Firefox, Opera Allow Phishing By Data URI Claims New Paper

hypnosec writes "A student at the University of Oslo, Norway has claimed that Phishing attacks can be carried out through the use of URI and users of Firefox and Opera are vulnerable to such attacks. Malicious web pages can be stored into data URIs (Uniform Resource Identifiers) whereby an entire webpage's code can be stuffed into a string, which if clicked on will instruct the browser to unpack the payload and present it to the user in form of a page. This is where the whole thing gets a bit dangerous. In his paper, Phishing by data URI [PDF], Henning Klevjer has claimed that through his method he was able to successfully load the pages on Firefox and Opera. The method however failed on Google Chrome and Internet Explorer."

5 of 151 comments (clear)

  1. Re:Chrome and IE by bersl2 · · Score: 5, Informative

    it's more about how IE and Chrome don't support DATA uri's

    I'm not actually sure that this is the case. (Change the Wikipedia entry if it's wrong, then.)

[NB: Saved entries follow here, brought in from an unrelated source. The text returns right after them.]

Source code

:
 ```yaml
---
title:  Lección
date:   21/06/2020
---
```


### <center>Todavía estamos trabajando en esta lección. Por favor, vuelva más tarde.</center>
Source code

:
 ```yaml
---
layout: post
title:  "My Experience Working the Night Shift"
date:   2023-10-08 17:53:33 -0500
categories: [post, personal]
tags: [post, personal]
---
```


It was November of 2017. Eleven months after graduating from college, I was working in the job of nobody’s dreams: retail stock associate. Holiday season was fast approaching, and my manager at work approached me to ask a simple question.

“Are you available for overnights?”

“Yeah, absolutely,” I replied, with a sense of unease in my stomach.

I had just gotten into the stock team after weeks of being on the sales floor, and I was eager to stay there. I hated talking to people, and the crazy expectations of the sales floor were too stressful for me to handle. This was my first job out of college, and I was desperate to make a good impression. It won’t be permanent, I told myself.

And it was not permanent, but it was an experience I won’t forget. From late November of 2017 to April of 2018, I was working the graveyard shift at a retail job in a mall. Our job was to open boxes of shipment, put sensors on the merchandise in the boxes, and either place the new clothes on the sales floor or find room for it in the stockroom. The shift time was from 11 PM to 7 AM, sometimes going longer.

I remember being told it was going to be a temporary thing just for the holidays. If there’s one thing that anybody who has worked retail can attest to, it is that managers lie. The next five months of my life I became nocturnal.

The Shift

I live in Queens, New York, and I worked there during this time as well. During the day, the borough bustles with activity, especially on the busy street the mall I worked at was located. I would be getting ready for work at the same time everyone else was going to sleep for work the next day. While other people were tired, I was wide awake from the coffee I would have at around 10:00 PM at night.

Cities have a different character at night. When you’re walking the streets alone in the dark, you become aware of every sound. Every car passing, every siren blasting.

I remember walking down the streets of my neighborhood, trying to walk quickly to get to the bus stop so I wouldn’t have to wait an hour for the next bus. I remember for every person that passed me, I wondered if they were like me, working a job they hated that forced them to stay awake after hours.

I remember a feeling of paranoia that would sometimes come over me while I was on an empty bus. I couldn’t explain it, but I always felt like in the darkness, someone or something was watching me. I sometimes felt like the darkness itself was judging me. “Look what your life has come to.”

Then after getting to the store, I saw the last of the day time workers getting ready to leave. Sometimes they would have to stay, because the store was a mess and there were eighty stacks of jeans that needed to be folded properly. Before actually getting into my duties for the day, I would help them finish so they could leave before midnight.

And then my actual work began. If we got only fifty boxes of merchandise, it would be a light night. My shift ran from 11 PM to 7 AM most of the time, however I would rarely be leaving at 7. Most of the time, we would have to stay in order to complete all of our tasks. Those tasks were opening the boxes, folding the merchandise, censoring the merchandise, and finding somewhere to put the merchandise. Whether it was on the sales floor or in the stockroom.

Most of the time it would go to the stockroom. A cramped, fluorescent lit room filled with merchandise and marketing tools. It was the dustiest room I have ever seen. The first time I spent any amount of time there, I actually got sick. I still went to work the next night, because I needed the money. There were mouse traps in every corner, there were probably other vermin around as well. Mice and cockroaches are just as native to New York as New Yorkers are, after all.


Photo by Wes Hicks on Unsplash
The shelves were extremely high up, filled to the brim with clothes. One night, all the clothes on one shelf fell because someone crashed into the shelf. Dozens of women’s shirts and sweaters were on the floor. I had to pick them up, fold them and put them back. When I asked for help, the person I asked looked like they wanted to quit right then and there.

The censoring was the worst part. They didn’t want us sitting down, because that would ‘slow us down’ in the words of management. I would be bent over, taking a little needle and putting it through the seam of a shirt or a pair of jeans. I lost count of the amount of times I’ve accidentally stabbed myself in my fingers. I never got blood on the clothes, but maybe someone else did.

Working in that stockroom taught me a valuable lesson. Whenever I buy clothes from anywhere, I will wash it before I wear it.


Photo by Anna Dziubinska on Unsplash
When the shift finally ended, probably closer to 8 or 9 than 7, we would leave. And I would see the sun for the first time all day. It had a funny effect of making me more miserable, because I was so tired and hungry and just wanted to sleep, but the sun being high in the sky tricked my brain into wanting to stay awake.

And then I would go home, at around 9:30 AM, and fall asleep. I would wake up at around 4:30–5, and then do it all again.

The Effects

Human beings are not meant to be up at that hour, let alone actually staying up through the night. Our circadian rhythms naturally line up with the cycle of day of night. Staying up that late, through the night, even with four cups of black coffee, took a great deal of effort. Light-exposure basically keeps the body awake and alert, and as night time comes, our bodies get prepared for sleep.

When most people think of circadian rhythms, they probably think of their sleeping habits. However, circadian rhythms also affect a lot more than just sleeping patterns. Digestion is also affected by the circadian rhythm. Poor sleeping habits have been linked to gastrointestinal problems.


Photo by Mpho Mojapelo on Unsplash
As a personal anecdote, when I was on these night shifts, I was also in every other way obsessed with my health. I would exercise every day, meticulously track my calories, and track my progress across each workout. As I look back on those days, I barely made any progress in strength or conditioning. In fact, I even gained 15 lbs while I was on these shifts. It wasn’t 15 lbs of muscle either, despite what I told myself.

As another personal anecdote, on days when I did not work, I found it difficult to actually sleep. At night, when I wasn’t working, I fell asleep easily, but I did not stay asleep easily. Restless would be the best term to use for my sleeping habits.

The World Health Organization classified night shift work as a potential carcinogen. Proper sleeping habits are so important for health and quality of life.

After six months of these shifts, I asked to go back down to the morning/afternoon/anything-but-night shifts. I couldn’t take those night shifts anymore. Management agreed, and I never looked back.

  2. Re:Underlying Operating System ... by Tom · · Score: 5, Informative

    They don't. It's a phishing attack, its intent is to get you to enter your password to some interesting site on a fake of that site. Afterwards, they'd redirect you to the real one or show a bogus error message, and then loot your account there.

    One attack vector against phishing attacks has been to take the site down where the fake is hosted. If the bad guys don't have to host the fake anymore because it is entirely self-contained in the phishing mail you send out through their botnet, then there is one less thing we can do against phishing.

    --
    Assorted stuff I do sometimes: Lemuria.org
  3. Re:Chrome and IE by nomaddamon · · Score: 5, Informative

    Take a website with 100 small images, with average image size 10kb, latency (3-way handshake+data) = 25ms, and your bandwidth = 10Mbit/s

    Using 5 paralel connections (max allowed by http) the site will download in 10/1280*100 + 0,025*20 = 1,28 seconds

    Embeding all images in original document using data URI's (~1.37x overhead to data size but no latency impact), the site will download in 10*100*1,37/1280 = 1,07 seconds

    HTTP2.0 / SPDY will solve this, but it will take many years till they are widely adopted.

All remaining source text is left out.